1.3.06

Je reviens à la montagne. L'autre jour, sur Blackcomb... Il neigeait, et nous skiions (j'aime ces mots à deux i) dans le tapis soyeux qui se renouvellait devant nous. Nous étions allés voir dans la section «Seventh Heaven» ce qu'on pouvait bien y trouver: tout en haut, dans la zone alpine, c'était le blizzard, la neige poussée à l'horizontale et le vent qui vous mangeait les joues. Pas très accueillant. Le monde n'était plus qu'un grand espace blanc avec à peine quelques rochers qui émergeaient ici et là pour lui donner une quelconque substance. Ce n'était pas un endroit hospitalier.

Alors nous sommes descendus un peu, tombant parfois à cause d'une bosse ou d'un creux impossible à voir. Et puis, petit à petit, les arbres reprenaient du terrain. Ce n'étaient tout d'abord que de petites têtes qui dépassaient du manteau de neige, mais plus on descendait, plus ils devenaient grands. Après quelques minutes, on se trouvait entre de grands murs de conifères, enfin protégés du vent. Il y avait bien longtemps que je n'avais pas vu cet effet de la neige qui tombe sur les choses, qui en change la couleur, en adoucit les contours, les rend plus indéfinies...

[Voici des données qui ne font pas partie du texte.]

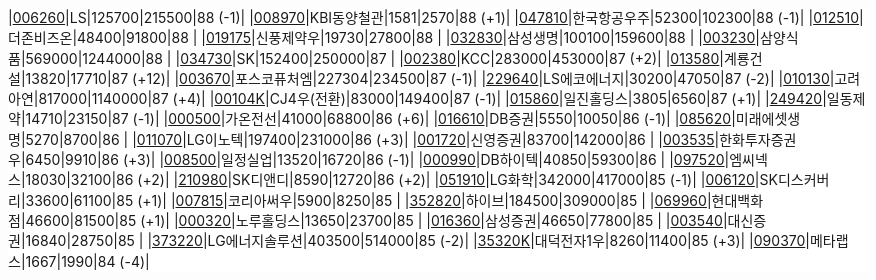 |[006260](https://finance.daum.net/quotes/A006260)|LS|125700|215500|88 (-1)|
|[008970](https://finance.daum.net/quotes/A008970)|KBI동양철관|1581|2570|88 (+1)|
|[047810](https://finance.daum.net/quotes/A047810)|한국항공우주|52300|102300|88 (-1)|
|[012510](https://finance.daum.net/quotes/A012510)|더존비즈온|48400|91800|88 |
|[019175](https://finance.daum.net/quotes/A019175)|신풍제약우|19730|27800|88 |
|[032830](https://finance.daum.net/quotes/A032830)|삼성생명|100100|159600|88 |
|[003230](https://finance.daum.net/quotes/A003230)|삼양식품|569000|1244000|88 |
|[034730](https://finance.daum.net/quotes/A034730)|SK|152400|250000|87 |
|[002380](https://finance.daum.net/quotes/A002380)|KCC|283000|453000|87 (+2)|
|[013580](https://finance.daum.net/quotes/A013580)|계룡건설|13820|17710|87 (+12)|
|[003670](https://finance.daum.net/quotes/A003670)|포스코퓨처엠|227304|234500|87 (-1)|
|[229640](https://finance.daum.net/quotes/A229640)|LS에코에너지|30200|47050|87 (-2)|
|[010130](https://finance.daum.net/quotes/A010130)|고려아연|817000|1140000|87 (+4)|
|[00104K](https://finance.daum.net/quotes/A00104K)|CJ4우(전환)|83000|149400|87 (-1)|
|[015860](https://finance.daum.net/quotes/A015860)|일진홀딩스|3805|6560|87 (+1)|
|[249420](https://finance.daum.net/quotes/A249420)|일동제약|14710|23150|87 (-1)|
|[000500](https://finance.daum.net/quotes/A000500)|가온전선|41000|68800|86 (+6)|
|[016610](https://finance.daum.net/quotes/A016610)|DB증권|5550|10050|86 (-1)|
|[085620](https://finance.daum.net/quotes/A085620)|미래에셋생명|5270|8700|86 |
|[011070](https://finance.daum.net/quotes/A011070)|LG이노텍|197400|231000|86 (+3)|
|[001720](https://finance.daum.net/quotes/A001720)|신영증권|83700|142000|86 |
|[003535](https://finance.daum.net/quotes/A003535)|한화투자증권우|6450|9910|86 (+3)|
|[008500](https://finance.daum.net/quotes/A008500)|일정실업|13520|16720|86 (-1)|
|[000990](https://finance.daum.net/quotes/A000990)|DB하이텍|40850|59300|86 |
|[097520](https://finance.daum.net/quotes/A097520)|엠씨넥스|18030|32100|86 (+2)|
|[210980](https://finance.daum.net/quotes/A210980)|SK디앤디|8590|12720|86 (+2)|
|[051910](https://finance.daum.net/quotes/A051910)|LG화학|342000|417000|85 (-1)|
|[006120](https://finance.daum.net/quotes/A006120)|SK디스커버리|33600|61100|85 (+1)|
|[007815](https://finance.daum.net/quotes/A007815)|코리아써우|5900|8250|85 |
|[352820](https://finance.daum.net/quotes/A352820)|하이브|184500|309000|85 |
|[069960](https://finance.daum.net/quotes/A069960)|현대백화점|46600|81500|85 (+1)|
|[000320](https://finance.daum.net/quotes/A000320)|노루홀딩스|13650|23700|85 |
|[016360](https://finance.daum.net/quotes/A016360)|삼성증권|46650|77800|85 |
|[003540](https://finance.daum.net/quotes/A003540)|대신증권|16840|28750|85 |
|[373220](https://finance.daum.net/quotes/A373220)|LG에너지솔루션|403500|514000|85 (-2)|
|[35320K](https://finance.daum.net/quotes/A35320K)|대덕전자1우|8260|11400|85 (+3)|
|[090370](https://finance.daum.net/quotes/A090370)|메타랩스|1667|1990|84 (-4)|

Et puis, quelque part dans la pente, je me suis enfin arrêté, les deux skis perdus dans la poudreuse, et j'ai pris le temps de lever le regard sur ce qui m'entourait. Les branches lourdes de neiges, deux grands murs d'arbres m'escortaient, des arbres qui attendaient comme ils savent si bien le faire. Il n'y avait pas d'autres skieurs, tout était calme. Je retrouvais ce que j'aime de la forêt. Au centre d'une tranchée créée par l'homme, j'avais tout loisir d'observer, mais là, à quelques mètres, commençait la forêt, touffue, étouffée, enserrée par l'hiver. Alors, j'ai eu cette vision, j'ai imaginé comment tout cela se continuait, habitait le paysage sur des milliers de kilomètres à la ronde. La neige régnait. Par là-bas, en réalité, très peu d'hommes. Quelques animaux résignés. Et de la neige, de la neige qui tombait sur la forêt et l'ensevelissait, la recouvrait d'une tranquillité non négociable. J'aime justement la nature parce qu'elle ne négocie pas. Je voyais ces étendues mystérieuses qui doivent bien exister mais qui demeurent secrètes, perdues un incroyable enchevêtrement de végétaux immobilisés et de cristaux sans nombre. Quelle beauté il y avait là, dans ce paysage imaginaire et pourtant aussi réel que les sons lointains qui doivent l'habiter... Je l'ai saisie, cette beauté, j'ai souri et puis j'ai continué à descendre, les deux skis dans la soie.